Rappelant que l’exposé des motifs de la loi portant évolution du logement, de l’aménagement et du numérique (Elan) mettait en avant un besoin d’investissements, un manque de mobilité résidentielle en France et des loyers trop élevés, Pierre Madec considère que les réponses apportées par le gouvernement « ne sont pas en cohérence avec le diagnostic », notamment avec la réduction des aides à la pierre : « On part du fait que les loyers sont chers mais on baisse les moins élevés, c’est-à-dire ceux du parc social. »
Pour Cédric Van Styvendael, président de Housing Europe, la Fédération européenne du logement social, « le manque de logements abordables en Europe est une arme de destruction massive de la cohésion sociale ». Un Européen sur dix dépense plus de 40 % de ses ressources pour se loger, et 40 % des ménages les plus pauvres consacrent 40 % de leur budget à ce poste. Alors que l’Europe compte 156 millions de personnes en situation de précarité, « si le logement était identifié comme le facteur de cette pauvreté, le chiffre pourrait être divisé par deux », juge-t-il. Et de poursuivre : « Entre 2007 et 2016, on se rend compte que le logement est important, mais on passe de 40 milliards d’investissements européens à 27 milliards. Dans ce même moment, on a une diminution des aides publiques à destination des acteurs du logement social, et les seules aides en augmentation sont celles pour les acteurs du privé. On marche sur la tête ! » Le président de Housing Europe note toutefois un changement dans des pays tels l’Allemagne, l’Angleterre, les Pays-Bas. « Ils reviennent sur leurs politiques extrêmement libérales qui visaient à confier la production de logements abordables à des acteurs privés parce que les résultats sont catastrophiques. »
Selon lui, la Commission européenne estime le coût du manque de logements abordables à 194 milliards par an.
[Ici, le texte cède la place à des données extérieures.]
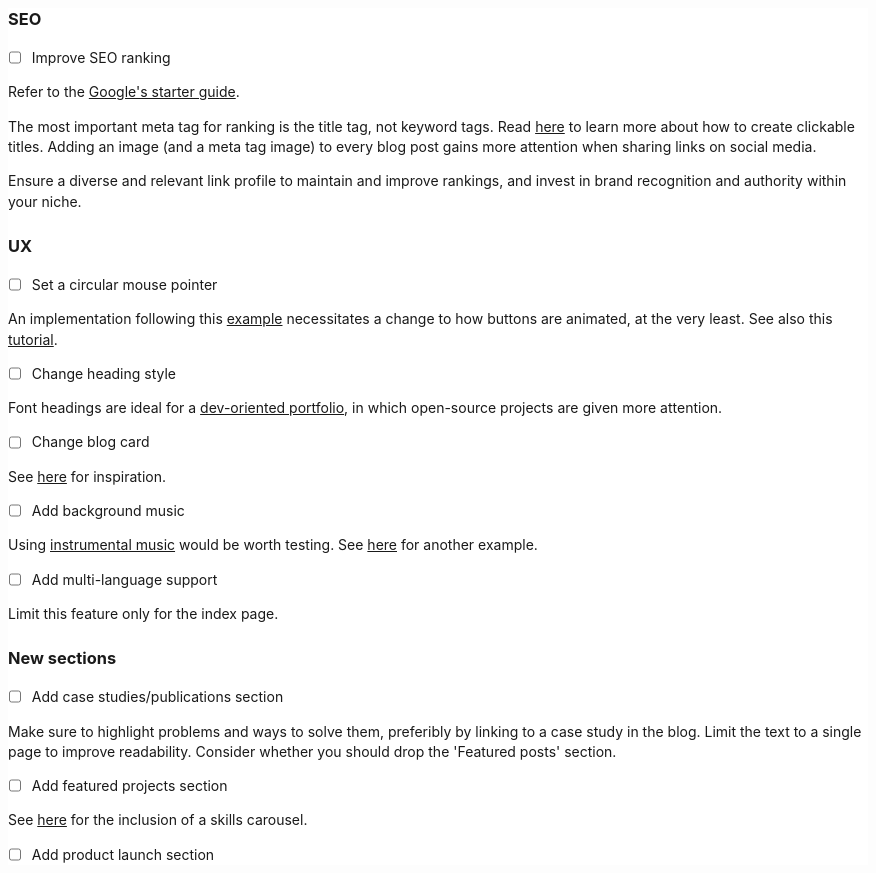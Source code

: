 ### SEO

- [ ] Improve SEO ranking

Refer to the
[Google's starter guide](https://developers.google.com/search/docs/fundamentals/seo-starter-guide).

The most important meta tag for ranking is the title tag, not keyword tags. Read
[here](https://backlinko.com/on-page-seo) to learn more about how to create clickable
titles. Adding an image (and a meta tag image) to every blog post gains more
attention when sharing links on social media.

Ensure a diverse and relevant link profile to maintain and improve rankings, and
invest in brand recognition and authority within your niche.

### UX

- [ ] Set a circular mouse pointer

An implementation following this [example](https://www.stevenmengin.com/)
necessitates a change to how buttons are animated, at the very least. See also this
[tutorial](https://dev.to/mattmarquise/how-to-create-a-custom-circular-cursor-for-your-website-4i7p).

- [ ] Change heading style

Font headings are ideal for a
[dev-oriented portfolio](https://adriengervaix.com/about.html), in which open-source
projects are given more attention.

- [ ] Change blog card

See [here](https://blog.djnavarro.net/) for inspiration.

- [ ] Add background music

Using
[instrumental music](https://connorrothschild.github.io/v4/post/covid-gun-spikes)
would be worth testing. See [here](https://www.uflgame.com/en-en) for another
example.

- [ ] Add multi-language support

Limit this feature only for the index page.

### New sections

- [ ] Add case studies/publications section

Make sure to highlight problems and ways to solve them, preferibly by linking to a
case study in the blog. Limit the text to a single page to improve readability.
Consider whether you should drop the 'Featured posts' section.

- [ ] Add featured projects section

See [here](https://mateusf.com/) for the inclusion of a skills carousel.

- [ ] Add product launch section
Avec 300 milliards, l’Europe est capable de répondre à ces lacunes. Il manque 150 milliards d’investissements chaque année, dont 57 milliards pour le logement social. « Au niveau européen, seuls les acteurs des territoires de droite et de gauche reconnaissent l’importance des politiques publiques en faveur d’un habitat abordable. Les départements, les communes, les intercommunalités, les métropoles sont en train de prendre le virage », considère Cédric Van Styvendael. Il pointe du doigt le fait qu’il n’y a pas, en France, une grande volonté du gouvernement. « Mais on a une fenêtre de tir politique au niveau européen. On a trois à six mois pour mettre en avant la question du logement abordable avec deux registres : celui de la production de logements neufs et celui de la réhabilitation énergétique du parc. L’impact de la RLS en France est une baisse des capacités d’investissements des bailleurs. Il faut donc au minimum que l’on retrouve une capacité à intervenir sur le parc existant, sans quoi on risque d’avoir à la fois moins de productions de logements neufs et une dégradation du parc actuel. » La solution ? Des contractualisations entre les niveaux européen et local. « Des fonds structurels vont être fléchés sur le logement social. Pour les territoires, il y a un espace à saisir auprès d’une Europe plus volontariste que l’État français sur le logement social. »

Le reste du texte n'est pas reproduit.